====== RECORDED DATA

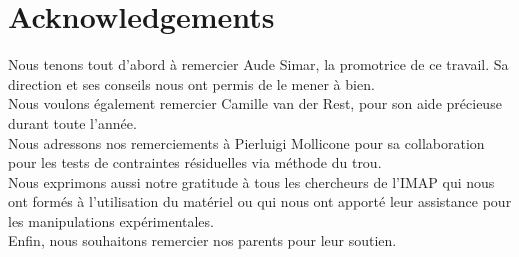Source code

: \documentclass[
11pt, %
british, %
singlespacing, %
headsepline, %
]{MastersDoctoralThesis} %
\begin{document}


\chapter*{Acknowledgements}



Nous tenons tout d'abord à remercier Aude Simar, la promotrice de ce travail. Sa direction et ses conseils nous ont permis de le mener à bien.\\

Nous voulons également remercier Camille van der Rest, pour son aide précieuse durant toute l'année.\\

Nous adressons nos remerciements à Pierluigi Mollicone pour sa collaboration pour les tests de contraintes résiduelles via méthode du trou.\\

Nous exprimons aussi notre gratitude à tous les chercheurs de l'IMAP qui nous ont formés à l'utilisation du matériel ou qui nous ont apporté leur assistance pour les manipulations expérimentales.\\ %

Enfin, nous souhaitons remercier nos parents pour leur soutien.\\


\end{document}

============

**ACTIVITY:** Any pictures above are to be left out. Retype the rest of the records exactly.

**EXPECTED ANSWER:**
Source code

: \documentclass[
11pt, %
british, %
singlespacing, %
headsepline, %
]{MastersDoctoralThesis} %
\begin{document}


\chapter*{Acknowledgements}



Nous tenons tout d'abord à remercier Aude Simar, la promotrice de ce travail. Sa direction et ses conseils nous ont permis de le mener à bien.\\

Nous voulons également remercier Camille van der Rest, pour son aide précieuse durant toute l'année.\\

Nous adressons nos remerciements à Pierluigi Mollicone pour sa collaboration pour les tests de contraintes résiduelles via méthode du trou.\\

Nous exprimons aussi notre gratitude à tous les chercheurs de l'IMAP qui nous ont formés à l'utilisation du matériel ou qui nous ont apporté leur assistance pour les manipulations expérimentales.\\ %

Enfin, nous souhaitons remercier nos parents pour leur soutien.\\


\end{document}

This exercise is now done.